Robotics emerged in the mid-20th century from industrial automation, grounded in Classical Control Theory with its focus on servo mechanisms and feedback loops for precise motion. Early artificial intelligence research introduced Deliberative Planning, where robots like Shakey used symbolic world models and search algorithms to reason sequentially about actions. This paradigm dominated academic robotics through the 1970s, emphasizing top-down, model-based approaches to problem-solving.
In the 1980s, Behavior-Based Robotics arose as a direct critique of deliberative systems, championed by Rodney Brooks. This school advocated for bottom-up, reactive architectures where simple behaviors directly coupled perception to action without central representations. It enabled robust real-time performance in dynamic environments, shifting focus from abstract planning to embodied interaction. This rivalry between deliberative and reactive philosophies defined much of the decade's research.

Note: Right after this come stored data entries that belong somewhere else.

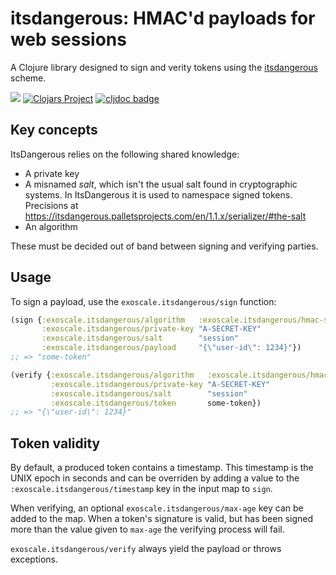 # itsdangerous: HMAC'd payloads for web sessions

A Clojure library designed to sign and verity tokens using the
[itsdangerous](https://palletsprojects.com/p/itsdangerous/) scheme.


![](https://github.com/exoscale/clj-itsdangerous/workflows/Clojure%20CI/badge.svg)
[![Clojars Project](https://img.shields.io/clojars/v/exoscale/itsdangerous.svg)](https://clojars.org/exoscale/itsdangerous)
[![cljdoc badge](https://cljdoc.org/badge/exoscale/itsdangerous)](https://cljdoc.org/d/exoscale/itsdangerous/CURRENT)

## Key concepts

ItsDangerous relies on the following shared knowledge:

- A private key
- A misnamed *salt*, which isn't the usual salt found in cryptographic systems.
  In ItsDangerous it is used to namespace signed tokens. Precisions at
  https://itsdangerous.palletsprojects.com/en/1.1.x/serializer/#the-salt
- An algorithm

These must be decided out of band between signing and verifying parties.


## Usage

To sign a payload, use the `exoscale.itsdangerous/sign` function:

``` clojure
(sign {:exoscale.itsdangerous/algorithm   :exoscale.itsdangerous/hmac-sha256
       :exoscale.itsdangerous/private-key "A-SECRET-KEY"
       :exoscale.itsdangerous/salt        "session"
       :exoscale.itsdangerous/payload     "{\"user-id\": 1234}"})
;; => "some-token"

(verify {:exoscale.itsdangerous/algorithm   :exoscale.itsdangerous/hmac-sha256
         :exoscale.itsdangerous/private-key "A-SECRET-KEY"
         :exoscale.itsdangerous/salt        "session"
         :exoscale.itsdangerous/token       some-token})
;; => "{\"user-id\": 1234}"
```

## Token validity

By default, a produced token contains a timestamp. This timestamp is the UNIX
epoch in seconds and can be overriden by adding a value
to the `:exoscale.itsdangerous/timestamp` key in the input map to `sign`.

When verifying, an optional `exoscale.itsdangerous/max-age` key can be
added to the map. When a token's signature is valid, but has been signed
more than the value given to `max-age` the verifying process will fail.

`exoscale.itsdangerous/verify` always yield the payload or throws exceptions.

By the 1990s, Hybrid Architectures evolved to combine deliberative planning with reactive execution, often in layered designs. Concurrently, Probabilistic Robotics gained prominence, systematically addressing sensor noise and uncertainty through Bayesian filtering and estimation techniques. This framework made scalable solutions like Simultaneous Localization and Mapping (SLAM) central to autonomous navigation, embedding statistical reasoning into robotic perception and control.
The 2000s saw the rise of Learning-Based Robotics, driven by advances in machine learning. Reinforcement learning and deep learning allowed robots to acquire skills from data rather than relying solely on hand-coded models. This paradigm emphasizes adaptation and generalization, though it contrasts with earlier model-based schools. Today, while integration is common, the rival frameworks of Classical Control, Deliberative Planning, Behavior-Based Robotics, Probabilistic Robotics, and Learning-Based Robotics continue to shape core methodologies and educational curricula in robotics.